Estate planning expert Liza Hanks explains that most estates don’t owe inheritance or estate taxes; it depends on how much you have and where you live.
State Inheritance and Estate Taxes
Most people don’t need to worry about state inheritance or estate taxes, which is a tax that some states impose on people who either own property in the state (estate tax) or inherit property from a resident of a state (inheritance tax).

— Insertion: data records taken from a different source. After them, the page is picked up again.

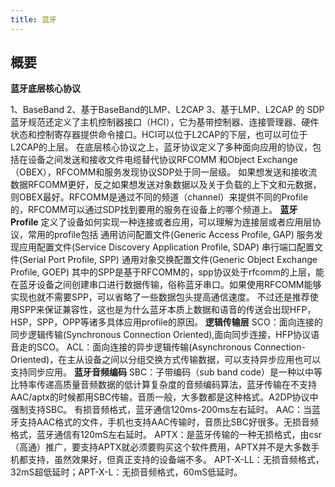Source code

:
 ```yaml
---
title: 蓝牙
---
```


## 概要


**蓝牙底层核心协议** 

1、BaseBand 2、基于BaseBand的LMP、L2CAP 3、基于LMP、L2CAP 的 SDP 蓝牙规范还定义了主机控制器接口（HCI），它为基带控制器、连接管理器、硬件状态和控制寄存器提供命令接口。HCI可以位于L2CAP的下层，也可以可位于L2CAP的上层。 在底层核心协议之上，蓝牙协议定义了多种面向应用的协议，包括在设备之间发送和接收文件电缆替代协议RFCOMM 和Object Exchange（OBEX），RFCOMM和服务发现协议SDP处于同一层级。 如果想发送和接收流数据RFCOMM更好，反之如果想发送对象数据以及关于负载的上下文和元数据，则OBEX最好。RFCOMM是通过不同的频道（channel）来提供不同的Profile的，RFCOMM可以通过SDP找到要用的服务在设备上的哪个频道上。 **蓝牙Profile** 定义了设备如何实现一种连接或者应用，可以理解为连接层或者应用层协议，常用的profile包括 通用访问配置文件(Generic Access Profile, GAP) 服务发现应用配置文件(Service Discovery Application Profile, SDAP) 串行端口配置文件(Serial Port Profile, SPP) 通用对象交换配置文件(Generic Object Exchange Profile, GOEP) 其中的SPP是基于RFCOMM的，spp协议处于rfcomm的上层，能在蓝牙设备之间创建串口进行数据传输，俗称蓝牙串口。如果使用RFCOMM能够实现也就不需要SPP，可以省略了一些数据包头提高通信速度。 不过还是推荐使用SPP来保证兼容性，这也是为什么蓝牙本质上数据和语音的传送会出现HFP，HSP，SPP，OPP等诸多具体应用profile的原因。 **逻辑传输层** SCO：面向连接的同步逻辑传输(Synchronous Connection Oriented),面向同步连接，HFP协议语音走的SCO。 ACL：面向连接的异步逻辑传输(Asynchronous Connection-Oriented)，在主从设备之间以分组交换方式传输数据，可以支持异步应用也可以支持同步应用。 **蓝牙音频编码** SBC：子带编码（sub band code）是一种以中等比特率传递高质量音频数据的低计算复杂度的音频编码算法，蓝牙传输在不支持AAC/aptx的时候都用SBC传输，音质一般，大多数都是这种格式。A2DP协议中强制支持SBC。 有损音频格式，蓝牙通信120ms-200ms左右延时。 AAC：当蓝牙支持AAC格式的文件，手机也支持AAC传输时，音质比SBC好很多。无损音频格式，蓝牙通信有120mS左右延时。 APTX：是蓝牙传输的一种无损格式，由csr（高通）推广，要支持APTX就必须要购买这个软件费用，APTX并不是大多数手机都支持，虽然效果好，但真正支持的设备端不多。 APT-X-LL：无损音频格式，32mS超低延时；APT-X-L：无损音频格式，60mS低延时。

Currently, only six states have an inheritance tax: Iowa, Kentucky, Maryland, Nebraska, New Jersey, and Pennsylvannia. Twelve states and the District of Columbia impose an estate tax on very wealthy residents: Connecticut, Hawaii, Illinois, Maine, Maryland, Massachusetts, Minnesota, New York, Oregon, Rhode Island, Vermont, and Washington.
Federal Estate Taxes
The federal government imposes only an estate tax—meaning it takes the tax from the person who died, not from the people who inherit the property. Currently, only people who die with an estate larger than $11,400,000 will owe estate tax. And couples can combine their exemptions, shielding up to $22.8 million dollars of property from the estate tax.
To put this in perspective: An estimated 2.7 million Americans died in 2018. Of those, about 4,000 estates will file tax returns. Of those returns, only 1,900 will owe estate tax. This means that less than 0.1% of Americans have taxable estates.
When someone dies with less than the exemption amount—again, that’s most people—their estate doesn’t owe federal estate tax and the estate’s executor doesn’t need to file an estate tax return. This means that the heirs and beneficiaries inherit the estate’s property free of tax. They don’t pay income tax on it, either, because inherited property is not ordinary income. The only exception to this are inherited retirement accounts, which are subject to income tax as the assets are withdrawn.